Collected data:
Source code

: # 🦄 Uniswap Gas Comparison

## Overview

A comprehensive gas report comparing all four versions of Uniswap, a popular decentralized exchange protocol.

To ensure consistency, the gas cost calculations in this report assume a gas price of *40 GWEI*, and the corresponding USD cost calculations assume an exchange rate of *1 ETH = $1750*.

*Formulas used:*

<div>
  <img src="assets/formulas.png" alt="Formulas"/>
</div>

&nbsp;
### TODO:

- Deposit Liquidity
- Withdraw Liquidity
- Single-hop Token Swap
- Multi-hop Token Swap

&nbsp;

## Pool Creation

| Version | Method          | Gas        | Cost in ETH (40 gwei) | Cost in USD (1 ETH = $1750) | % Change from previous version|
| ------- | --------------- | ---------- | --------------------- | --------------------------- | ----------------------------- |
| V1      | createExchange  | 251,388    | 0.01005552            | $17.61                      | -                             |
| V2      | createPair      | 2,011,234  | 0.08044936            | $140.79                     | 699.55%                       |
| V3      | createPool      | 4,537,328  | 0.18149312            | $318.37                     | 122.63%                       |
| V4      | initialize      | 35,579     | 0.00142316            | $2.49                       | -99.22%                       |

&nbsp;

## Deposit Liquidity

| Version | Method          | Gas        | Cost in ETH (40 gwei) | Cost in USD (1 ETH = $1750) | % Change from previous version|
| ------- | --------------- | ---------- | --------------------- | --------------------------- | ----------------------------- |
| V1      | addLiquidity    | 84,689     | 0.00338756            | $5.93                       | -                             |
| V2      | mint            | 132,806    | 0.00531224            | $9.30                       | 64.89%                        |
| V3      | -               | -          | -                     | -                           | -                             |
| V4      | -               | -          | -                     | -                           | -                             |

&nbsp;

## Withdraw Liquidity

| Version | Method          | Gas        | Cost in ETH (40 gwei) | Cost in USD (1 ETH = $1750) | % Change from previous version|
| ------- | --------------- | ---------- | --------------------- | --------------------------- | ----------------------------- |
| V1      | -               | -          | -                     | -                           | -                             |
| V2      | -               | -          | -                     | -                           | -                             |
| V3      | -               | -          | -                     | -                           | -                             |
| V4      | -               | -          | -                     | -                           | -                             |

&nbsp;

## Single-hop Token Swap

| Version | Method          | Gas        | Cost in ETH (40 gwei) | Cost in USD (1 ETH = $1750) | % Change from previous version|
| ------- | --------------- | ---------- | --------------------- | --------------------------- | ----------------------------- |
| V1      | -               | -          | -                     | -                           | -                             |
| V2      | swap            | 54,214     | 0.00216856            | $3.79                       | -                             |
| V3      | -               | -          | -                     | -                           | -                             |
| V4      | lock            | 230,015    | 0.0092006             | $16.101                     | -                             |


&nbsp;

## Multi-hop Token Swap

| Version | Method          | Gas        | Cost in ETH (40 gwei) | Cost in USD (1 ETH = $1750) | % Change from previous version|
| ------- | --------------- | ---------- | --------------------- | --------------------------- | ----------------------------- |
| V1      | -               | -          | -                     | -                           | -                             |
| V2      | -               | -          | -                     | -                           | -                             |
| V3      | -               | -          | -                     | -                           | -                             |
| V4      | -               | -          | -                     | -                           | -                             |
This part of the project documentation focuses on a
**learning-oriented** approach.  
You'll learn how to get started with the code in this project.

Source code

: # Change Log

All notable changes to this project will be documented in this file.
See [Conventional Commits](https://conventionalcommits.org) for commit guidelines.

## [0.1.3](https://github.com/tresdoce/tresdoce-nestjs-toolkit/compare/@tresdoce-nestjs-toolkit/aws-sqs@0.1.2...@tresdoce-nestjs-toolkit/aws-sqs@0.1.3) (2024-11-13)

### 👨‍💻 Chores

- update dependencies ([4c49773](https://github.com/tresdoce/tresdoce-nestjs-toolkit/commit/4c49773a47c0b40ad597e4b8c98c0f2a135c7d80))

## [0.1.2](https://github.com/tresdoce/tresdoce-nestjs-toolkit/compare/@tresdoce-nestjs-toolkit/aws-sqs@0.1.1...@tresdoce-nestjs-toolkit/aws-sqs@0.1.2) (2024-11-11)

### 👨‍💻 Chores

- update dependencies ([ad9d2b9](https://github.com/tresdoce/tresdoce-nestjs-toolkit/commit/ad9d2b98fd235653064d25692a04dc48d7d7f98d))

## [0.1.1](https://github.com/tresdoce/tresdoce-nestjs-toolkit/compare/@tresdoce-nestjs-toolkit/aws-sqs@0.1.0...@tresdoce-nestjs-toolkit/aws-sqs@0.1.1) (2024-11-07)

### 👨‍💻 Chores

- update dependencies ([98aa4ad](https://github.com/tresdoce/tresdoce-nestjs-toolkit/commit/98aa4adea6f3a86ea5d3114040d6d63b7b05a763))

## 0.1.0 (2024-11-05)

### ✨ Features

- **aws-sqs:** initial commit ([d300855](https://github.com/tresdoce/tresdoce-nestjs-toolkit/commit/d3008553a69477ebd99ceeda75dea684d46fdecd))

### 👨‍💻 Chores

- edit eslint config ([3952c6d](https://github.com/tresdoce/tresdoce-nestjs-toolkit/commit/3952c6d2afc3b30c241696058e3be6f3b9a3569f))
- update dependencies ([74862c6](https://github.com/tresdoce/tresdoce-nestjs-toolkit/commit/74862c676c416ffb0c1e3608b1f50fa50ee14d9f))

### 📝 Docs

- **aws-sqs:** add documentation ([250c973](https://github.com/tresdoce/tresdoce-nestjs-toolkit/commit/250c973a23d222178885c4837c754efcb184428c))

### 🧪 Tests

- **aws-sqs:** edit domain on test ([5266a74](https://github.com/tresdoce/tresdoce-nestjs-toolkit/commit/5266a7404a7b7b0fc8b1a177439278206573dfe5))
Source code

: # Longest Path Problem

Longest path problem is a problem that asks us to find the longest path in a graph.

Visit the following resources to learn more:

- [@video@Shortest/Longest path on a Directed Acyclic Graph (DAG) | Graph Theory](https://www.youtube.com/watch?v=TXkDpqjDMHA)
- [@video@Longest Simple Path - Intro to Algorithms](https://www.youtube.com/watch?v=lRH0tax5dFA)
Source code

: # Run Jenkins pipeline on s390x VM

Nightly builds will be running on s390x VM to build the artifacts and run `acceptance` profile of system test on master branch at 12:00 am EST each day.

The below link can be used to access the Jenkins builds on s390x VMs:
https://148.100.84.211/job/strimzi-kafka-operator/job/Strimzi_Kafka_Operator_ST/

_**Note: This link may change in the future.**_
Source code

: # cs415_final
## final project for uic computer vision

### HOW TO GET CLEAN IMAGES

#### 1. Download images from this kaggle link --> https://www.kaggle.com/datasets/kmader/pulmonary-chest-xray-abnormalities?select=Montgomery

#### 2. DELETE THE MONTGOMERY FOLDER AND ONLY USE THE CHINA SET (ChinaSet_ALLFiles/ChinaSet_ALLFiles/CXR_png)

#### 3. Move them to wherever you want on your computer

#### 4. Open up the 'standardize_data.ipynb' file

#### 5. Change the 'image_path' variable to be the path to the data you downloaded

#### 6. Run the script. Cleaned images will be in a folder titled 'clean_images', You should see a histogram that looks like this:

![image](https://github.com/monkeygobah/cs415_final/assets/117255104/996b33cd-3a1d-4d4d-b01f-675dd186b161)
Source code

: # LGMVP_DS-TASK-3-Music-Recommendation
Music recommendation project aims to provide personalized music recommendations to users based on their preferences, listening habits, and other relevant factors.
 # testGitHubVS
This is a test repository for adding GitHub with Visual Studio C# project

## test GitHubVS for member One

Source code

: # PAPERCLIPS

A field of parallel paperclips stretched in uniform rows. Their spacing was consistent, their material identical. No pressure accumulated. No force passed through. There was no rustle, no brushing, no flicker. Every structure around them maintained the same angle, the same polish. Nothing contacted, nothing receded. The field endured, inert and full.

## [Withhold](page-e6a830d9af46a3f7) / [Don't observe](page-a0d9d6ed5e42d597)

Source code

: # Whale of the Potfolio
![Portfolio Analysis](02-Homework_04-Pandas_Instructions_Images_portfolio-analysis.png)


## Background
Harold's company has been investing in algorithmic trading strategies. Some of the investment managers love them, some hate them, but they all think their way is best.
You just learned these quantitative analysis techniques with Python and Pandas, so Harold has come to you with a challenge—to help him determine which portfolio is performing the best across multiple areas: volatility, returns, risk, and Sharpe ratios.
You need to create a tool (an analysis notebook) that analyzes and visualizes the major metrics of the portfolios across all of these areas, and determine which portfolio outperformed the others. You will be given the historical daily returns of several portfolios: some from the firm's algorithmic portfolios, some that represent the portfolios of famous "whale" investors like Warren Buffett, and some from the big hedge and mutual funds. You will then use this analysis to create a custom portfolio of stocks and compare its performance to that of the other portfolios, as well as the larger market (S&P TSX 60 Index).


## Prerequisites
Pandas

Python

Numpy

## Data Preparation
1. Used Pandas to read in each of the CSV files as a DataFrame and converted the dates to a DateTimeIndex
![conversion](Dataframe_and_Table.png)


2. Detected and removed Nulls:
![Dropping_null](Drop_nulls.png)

» TASK REQUIREMENTS: Once the line with "## test GitHubVS for member One" is found in the records above, print exactly that line and every line after it through the line with "## Background".

» PROBLEM SOLUTION:
## test GitHubVS for member One

Source code

: # PAPERCLIPS

A field of parallel paperclips stretched in uniform rows. Their spacing was consistent, their material identical. No pressure accumulated. No force passed through. There was no rustle, no brushing, no flicker. Every structure around them maintained the same angle, the same polish. Nothing contacted, nothing receded. The field endured, inert and full.

## [Withhold](page-e6a830d9af46a3f7) / [Don't observe](page-a0d9d6ed5e42d597)

Source code

: # Whale of the Potfolio
![Portfolio Analysis](02-Homework_04-Pandas_Instructions_Images_portfolio-analysis.png)


## Background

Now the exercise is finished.